## Work to complete
Your answer should hold each line of the material that contains the word "nexi".

## Data supplied
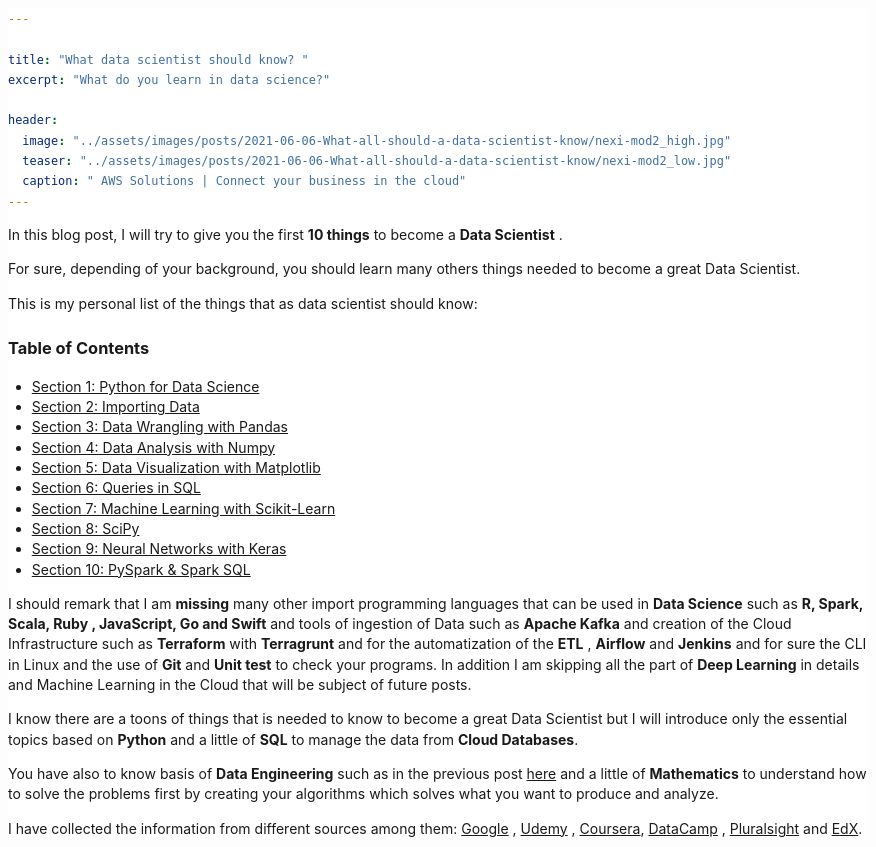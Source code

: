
 ```yaml
---

title: "What data scientist should know? "
excerpt: "What do you learn in data science?"

header:
  image: "../assets/images/posts/2021-06-06-What-all-should-a-data-scientist-know/nexi-mod2_high.jpg"
  teaser: "../assets/images/posts/2021-06-06-What-all-should-a-data-scientist-know/nexi-mod2_low.jpg"
  caption: " AWS Solutions | Connect your business in the cloud"
---
```


In this blog post,  I will try to give you the first  **10 things** to become a **Data Scientist** .

For sure, depending of your background, you should learn many others things needed to become a great Data Scientist.

This is my personal list of the things that as data scientist should know:

### Table of Contents

- [Section 1: Python for Data Science](#section-1)
- [Section 2: Importing Data](#section-2)
- [Section 3: Data Wrangling with Pandas ](#section-3)
- [Section 4:   Data Analysis with Numpy](#section-4)
- [Section 5:   Data Visualization with Matplotlib](#section-5)
- [Section 6:  Queries in SQL ](#section-6)
- [Section 7:   Machine Learning with Scikit-Learn](#section-7)
- [Section 8:  SciPy ](#section-8)
- [Section 9:  Neural Networks with Keras ](#section-9)
- [Section 10:  PySpark & Spark SQL](#section-10)

I should remark that I am **missing** many other import programming languages that can be used in **Data Science** such as **R, Spark, Scala, Ruby , JavaScript, Go and Swift** and tools of ingestion of Data such as **Apache Kafka**  and  creation of the Cloud Infrastructure such as     **Terraform** with **Terragrunt** and for the automatization of the **ETL** ,  **Airflow** and **Jenkins** and for sure  the CLI   in Linux and the use of  **Git** and **Unit test** to check your programs.  In addition I am skipping all the part of **Deep Learning**  in details and Machine Learning in the Cloud that will be subject of future posts.

I know there are a toons of things that is needed to know to become a great Data Scientist but I will introduce only the essential topics  based on **Python** and a little of **SQL** to manage the data from **Cloud Databases**. 

You  have also to know basis of **Data Engineering** such as in the previous post [here](https://ruslanmv.com/blog/Top-questions-Data-Engineer) and a little of **Mathematics** to understand how to solve the problems first by creating your algorithms which solves what you want to produce and analyze. 

 I have collected the information from different sources among them:  [Google](https://www.google.com/) , [Udemy](https://www.udemy.com/) , [Coursera](https://www.coursera.com/), [DataCamp](https://www.datacamp.com/) , [Pluralsight](https://www.pluralsight.com/) and [EdX](https://www.edx.org/).
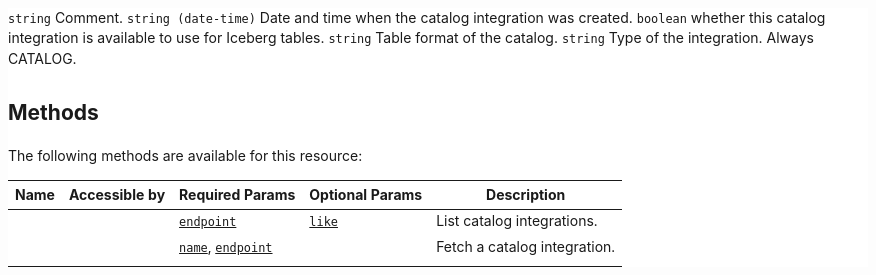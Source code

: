 <tr>
    <td><CopyableCode code="comment" /></td>
    <td><code>string</code></td>
    <td>Comment.</td>
</tr>
<tr>
    <td><CopyableCode code="created_on" /></td>
    <td><code>string (date-time)</code></td>
    <td>Date and time when the catalog integration was created.</td>
</tr>
<tr>
    <td><CopyableCode code="enabled" /></td>
    <td><code>boolean</code></td>
    <td>whether this catalog integration is available to use for Iceberg tables. </td>
</tr>
<tr>
    <td><CopyableCode code="table_format" /></td>
    <td><code>string</code></td>
    <td>Table format of the catalog.</td>
</tr>
<tr>
    <td><CopyableCode code="type" /></td>
    <td><code>string</code></td>
    <td>Type of the integration. Always CATALOG.</td>
</tr>
</tbody>
</table>
</TabItem>
</Tabs>

## Methods

The following methods are available for this resource:

<table>
<thead>
    <tr>
    <th>Name</th>
    <th>Accessible by</th>
    <th>Required Params</th>
    <th>Optional Params</th>
    <th>Description</th>
    </tr>
</thead>
<tbody>
<tr>
    <td><a href="#list_catalog_integrations"><CopyableCode code="list_catalog_integrations" /></a></td>
    <td><CopyableCode code="select" /></td>
    <td><a href="#parameter-endpoint"><code>endpoint</code></a></td>
    <td><a href="#parameter-like"><code>like</code></a></td>
    <td>List catalog integrations.</td>
</tr>
<tr>
    <td><a href="#fetch_catalog_integration"><CopyableCode code="fetch_catalog_integration" /></a></td>
    <td><CopyableCode code="select" /></td>
    <td><a href="#parameter-name"><code>name</code></a>, <a href="#parameter-endpoint"><code>endpoint</code></a></td>
    <td></td>
    <td>Fetch a catalog integration.</td>
</tr>
<tr>
    <td><a href="#create_catalog_integration"><CopyableCode code="create_catalog_integration" /></a></td>
    <td><CopyableCode code="insert" /></td>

## Answer for the task
  image: "../assets/images/posts/2021-06-06-What-all-should-a-data-scientist-know/nexi-mod2_high.jpg"
  teaser: "../assets/images/posts/2021-06-06-What-all-should-a-data-scientist-know/nexi-mod2_low.jpg"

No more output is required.